5. Notices. All notices, requests, demands, consents, instructions or other communications required or permitted hereunder shall be in writing and faxed, mailed, emailed or delivered to each party at the respective addresses of the parties as set forth in the Amended Note Purchase Agreement, or at such other address, email address or facsimile number as the Company shall have furnished to the Lender in writing. All such notices and communications shall be effective: (a) when sent by Federal Express or other overnight service of recognized standing, on the business day following the deposit with such service; (b) when mailed, by registered or certified mail or the local equivalent thereof, postage prepaid and addressed as aforesaid through the Postal Service, upon receipt; (c) when delivered by hand, upon delivery; and (d) when faxed or emailed, upon confirmation of receipt.
6. Usury. In the event any interest paid on this Note is deemed to be in excess of the then legal maximum rate, then that portion of the interest payment representing an amount in excess of the then legal maximum rate shall be deemed a payment of principal and applied against the principal of this Note.
7. Waivers. The Company hereby waives notice of default, presentment or demand for payment, protest or notice of nonpayment or dishonor and all other notices or demands relative to this instrument.
8. Transfer of this Amended Note. With respect to any offer, sale or other disposition of this Amended Note, the Lender will give written notice to the Company prior thereto, briefly describing the manner thereof, together with a written opinion of the Lender’s counsel, or other evidence reasonably satisfactory to the Company, to the effect that such offer, sale or other distribution may be effected without registration or qualification (under any federal, state or local law then in effect). Upon receiving such written notice and reasonably satisfactory opinion, if so requested, or other evidence, the Company, as promptly as practicable, shall notify the Lender that the Lender may sell or otherwise dispose of this Amended Note, all in accordance with the terms of the notice delivered to the Company. If a determination has been made pursuant to this Section 8 that the opinion of counsel for the Lender, or other evidence, is not reasonably satisfactory to the Company, the Company shall so notify the Lender promptly after such determination has been made. Each Amended Note thus transferred shall bear a legend as to the applicable restrictions on transferability in order to ensure compliance with the U.S. Securities Act of 1933, as amended (the “Securities Act”) unless in the opinion of counsel for the Company such legend is not required in order to ensure compliance with the Securities Act. The Company may issue stop transfer instructions to its transfer agent in connection with such restrictions. Subject to the foregoing, transfers of this Amended Note shall be registered in the registration books maintained for such purpose by or on behalf of the Company. Prior to the presentation of this Amended Note for registration of transfer, the Company shall treat the registered holder hereof as the owner and holder of this Amended Note for the purpose of receiving all payments of principal and interest hereon and for all other purposes whatsoever, whether or not this Amended Note shall be overdue, and the Company shall not be affected by notice to the contrary.
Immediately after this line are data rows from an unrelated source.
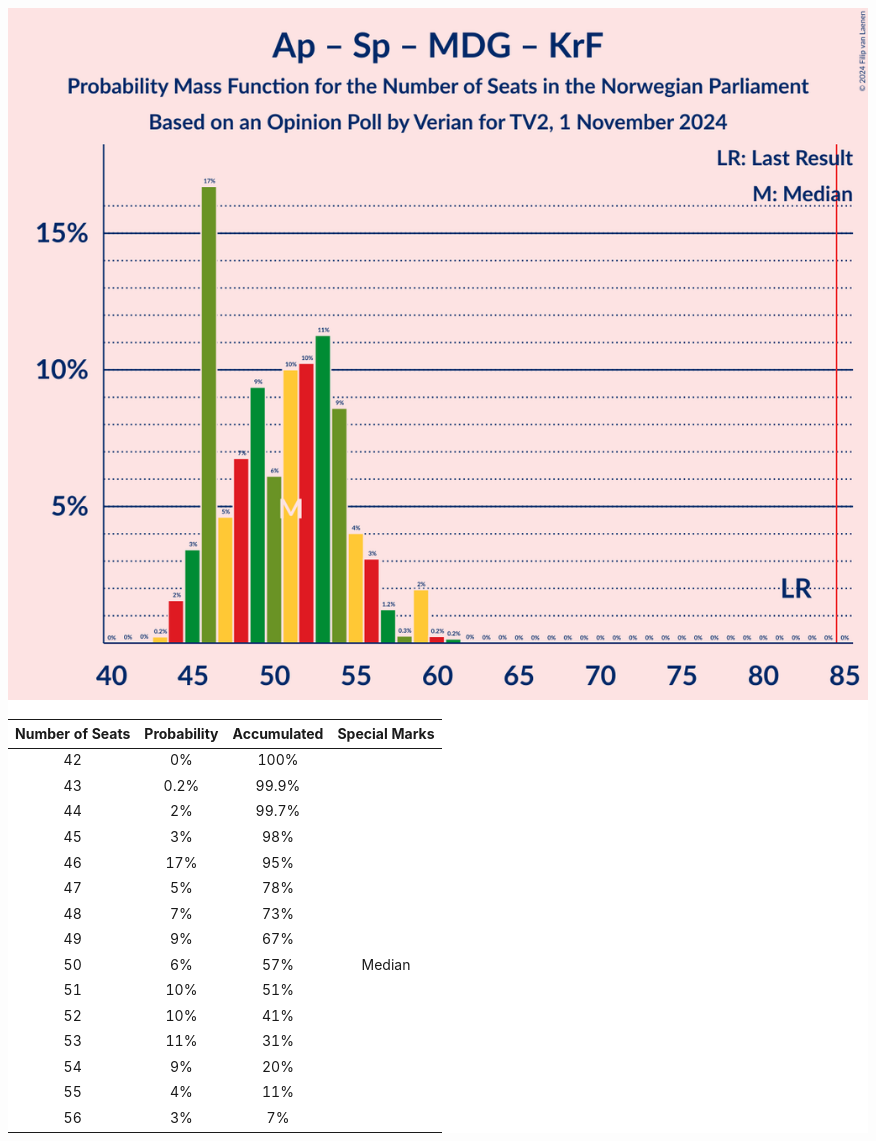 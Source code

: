 ![Graph with seats probability mass function not yet produced](2024-11-01-Verian-coalitions-seats-pmf-ap–sp–mdg–krf.png "Seats Probability Mass Function")

| Number of Seats | Probability | Accumulated | Special Marks |
|:---------------:|:-----------:|:-----------:|:-------------:|
| 42 | 0% | 100% |  |
| 43 | 0.2% | 99.9% |  |
| 44 | 2% | 99.7% |  |
| 45 | 3% | 98% |  |
| 46 | 17% | 95% |  |
| 47 | 5% | 78% |  |
| 48 | 7% | 73% |  |
| 49 | 9% | 67% |  |
| 50 | 6% | 57% | Median |
| 51 | 10% | 51% |  |
| 52 | 10% | 41% |  |
| 53 | 11% | 31% |  |
| 54 | 9% | 20% |  |
| 55 | 4% | 11% |  |
| 56 | 3% | 7% |  |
9. Governing Law. This Amended Note and all actions arising out of or in connection with this Amended Note shall be governed by and construed in accordance with the laws of the British Virgin Islands, without regard to the conflicts of law provisions of the British Virgin Islands, or of any other jurisdiction.
IN WITNESS WHEREOF, the Company has caused this Amended Note to be issued as of the date first written above.